А пока — голова. Никогда у меня не было такой ужасной головы. Когда теперь приходится слышать, что у кого-то голова тяжелая, как свинцом налитая, я начинаю думать, что эти люди не представляют себе, что значит свинцовая голова. Только при контузии — при общей контузии — человек чувствует, как его мозг превращается в тяжелую литую массу. Когда после войны, работая в газете, я впервые увидел матричный стереотип — отлитую из металла газетную страницу со всеми точечками и штришочками на ней, — я подумал почему-то сразу: вот такими кажутся собственные мозги при контузии.
Едва прикатили меня из операционной, в палате появился Грибко. У него было прострелено левое плечо. В Калугу привезли его, видимо, следом за мной. Он мне написал на бумажке: «Командир полка подорвался на мине вместе с Колькой». Потом выдернул у меня из-под носа записку, дописал: «Позавчера. Кусочка не нашли».

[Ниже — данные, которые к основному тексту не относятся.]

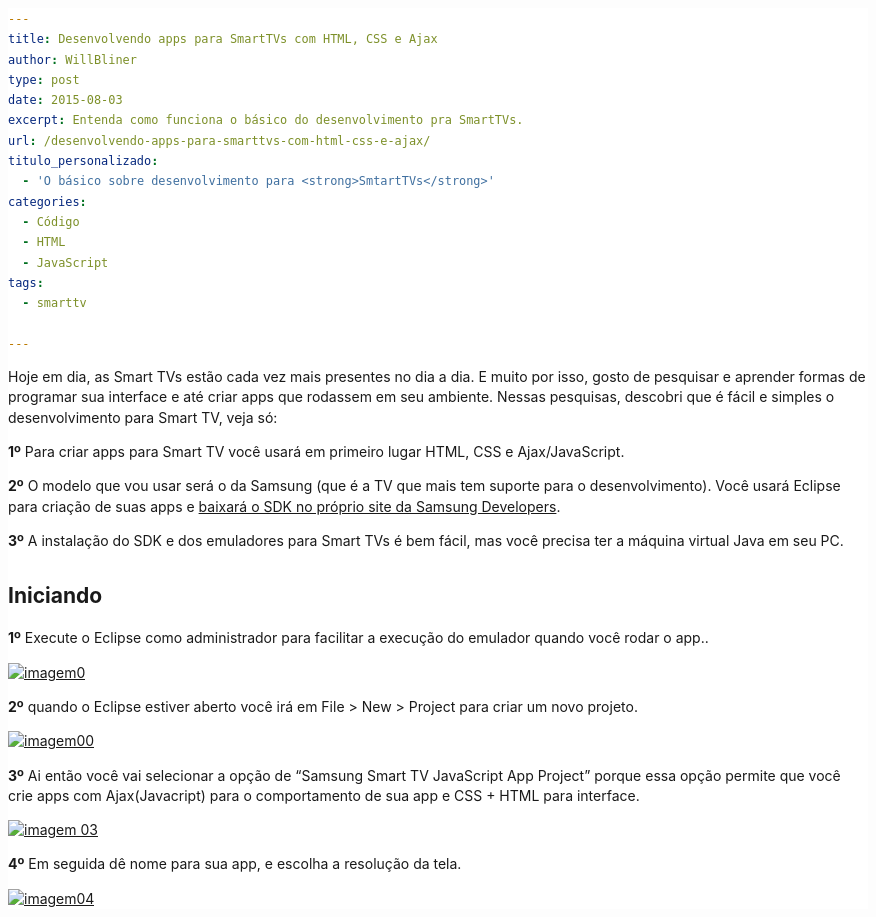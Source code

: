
 ```yaml
---
title: Desenvolvendo apps para SmartTVs com HTML, CSS e Ajax
author: WillBliner
type: post
date: 2015-08-03
excerpt: Entenda como funciona o básico do desenvolvimento pra SmartTVs.
url: /desenvolvendo-apps-para-smarttvs-com-html-css-e-ajax/
titulo_personalizado:
  - 'O básico sobre desenvolvimento para <strong>SmtartTVs</strong>'
categories:
  - Código
  - HTML
  - JavaScript
tags:
  - smarttv

---
```

Hoje em dia, as Smart TVs estão cada vez mais presentes no dia a dia. E muito por isso, gosto de pesquisar e aprender formas de programar sua interface e até criar apps que rodassem em seu ambiente. Nessas pesquisas, descobri que é fácil e simples o desenvolvimento para Smart TV, veja só:

**1º** Para criar apps para Smart TV você usará em primeiro lugar HTML, CSS e Ajax/JavaScript.

**2º** O modelo que vou usar será o da Samsung (que é a TV que mais tem suporte para o desenvolvimento). Você usará Eclipse para criação de suas apps e [baixará o SDK no próprio site da Samsung Developers][1].

**3º** A instalação do SDK e dos emuladores para Smart TVs é bem fácil, mas você precisa ter a máquina virtual Java em seu PC.

## Iniciando

**1º** Execute o Eclipse como administrador para facilitar a execução do emulador quando você rodar o app..

[<img class="alignnone size-full wp-image-49972" src="http://tableless.com.br/uploads/2015/07/imagem0.png" alt="imagem0" width="500" height="169" />][2]

**2º** quando o Eclipse estiver aberto você irá em File > New > Project para criar um novo projeto.

[<img class="alignnone size-full wp-image-49973" src="http://tableless.com.br/uploads/2015/07/imagem00.png" alt="imagem00" width="615" height="552" />][3]

**3º** Ai então você vai selecionar a opção de &#8220;Samsung Smart TV JavaScript App Project&#8221; porque essa opção permite que você crie apps com Ajax(Javacript) para o comportamento de sua app e CSS + HTML para interface.

[<img class="alignnone size-full wp-image-49962" src="http://tableless.com.br/uploads/2015/07/imagem-03.png" alt="imagem 03" width="642" height="601" />][4]

**4º** Em seguida dê nome para sua app, e escolha a resolução da tela.

[<img class="alignnone size-full wp-image-49964" src="http://tableless.com.br/uploads/2015/07/imagem04.png" alt="imagem04" width="703" height="607" />][5]


 [1]: http://developer.samsung.com/home.do
 [2]: http://tableless.com.br/uploads/2015/07/imagem0.png
 [3]: http://tableless.com.br/uploads/2015/07/imagem00.png
 [4]: http://tableless.com.br/uploads/2015/07/imagem-03.png
 [5]: http://tableless.com.br/uploads/2015/07/imagem04.png
 [6]: http://tableless.com.br/uploads/2015/07/imagem05.png
 [7]: http://tableless.com.br/uploads/2015/07/imagem06.png
 [8]: http://tableless.com.br/uploads/2015/07/imagem07.png
 [9]: http://tableless.com.br/uploads/2015/07/imagem007.png
 [10]: http://tableless.com.br/uploads/2015/07/imagem008.png
 [11]: http://tableless.com.br/uploads/2015/07/imagem10.png
 [12]: http://tableless.com.br/uploads/2015/07/imagem11.png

Он долго сидел, опустив голову. Потом махнул рукой и ушел. Но тут же вернулся снова: явно не находил себе места. Ему хотелось вылить свою душу кому-нибудь. А кому? Я — самый близкий человек. Но со мной не поговоришь. Я лежал, уткнувшись носом в подушку, и под многоголосый звон в голове тупо соображал. Командир полка был последним, кого я видел в своей части. Он посылал меня с тремя автоматчиками на левый фланг. Оттуда меня, наверное, и принесли те автоматчики — Петьки Деева друзья (а может, их самих побило, может, я один остался в живых и вынес меня кто-нибудь другой, из батальона).
К вечеру меня погрузили в санитарную машину и повезли из Калуги. Много машин шло спереди и сзади. Много раненых везли. Наверное, во время боев на Курской дуге калужские госпитали были перевалочными, здесь делали самые срочные операции и отправляли раненых дальше в тыл. Утром очнулся я от забытья в Туле, в том самом госпитале, из которого сбегал с Петькой Деевым.
В палату сразу же пришел Грибко — видимо, мы ехали в одной санитарной автоколонне. Он тут же написал на бумаге: «Нике записку послал, чтобы пришла».
Мне очень не хотелось встречаться с ней — чурбан чурбаном лежу который уже день на брюхе. Что я ей скажу? Что она мне скажет? Поэтому нацарапал ему: «Зачем?» Грибко посмотрел на меня пристально, — дескать, не чокнулся ли?